## PROBLEM REQUIREMENTS
Among the records below, which lines contain the string "Exchange"? Report them.

(Stored data entries)
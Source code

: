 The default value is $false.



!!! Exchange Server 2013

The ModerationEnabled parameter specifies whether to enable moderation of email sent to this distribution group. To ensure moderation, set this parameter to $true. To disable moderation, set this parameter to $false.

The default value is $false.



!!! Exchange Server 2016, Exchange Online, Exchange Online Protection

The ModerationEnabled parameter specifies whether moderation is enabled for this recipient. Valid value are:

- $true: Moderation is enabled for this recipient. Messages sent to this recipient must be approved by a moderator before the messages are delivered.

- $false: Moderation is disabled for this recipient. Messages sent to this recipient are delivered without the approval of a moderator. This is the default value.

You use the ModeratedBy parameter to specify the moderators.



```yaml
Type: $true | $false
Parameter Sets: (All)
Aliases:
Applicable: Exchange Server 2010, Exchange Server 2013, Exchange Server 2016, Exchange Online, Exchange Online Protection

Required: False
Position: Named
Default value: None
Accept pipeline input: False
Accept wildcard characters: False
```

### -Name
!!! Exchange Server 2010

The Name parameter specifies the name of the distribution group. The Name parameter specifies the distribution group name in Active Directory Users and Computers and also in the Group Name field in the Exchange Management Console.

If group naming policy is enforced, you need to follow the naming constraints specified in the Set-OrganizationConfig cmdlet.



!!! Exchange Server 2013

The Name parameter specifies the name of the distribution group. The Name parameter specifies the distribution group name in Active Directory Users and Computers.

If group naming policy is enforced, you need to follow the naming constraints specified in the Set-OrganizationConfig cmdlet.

## EXERCISE OUTPUT
!!! Exchange Server 2013
!!! Exchange Server 2016, Exchange Online, Exchange Online Protection
Applicable: Exchange Server 2010, Exchange Server 2013, Exchange Server 2016, Exchange Online, Exchange Online Protection
!!! Exchange Server 2010
The Name parameter specifies the name of the distribution group. The Name parameter specifies the distribution group name in Active Directory Users and Computers and also in the Group Name field in the Exchange Management Console.
!!! Exchange Server 2013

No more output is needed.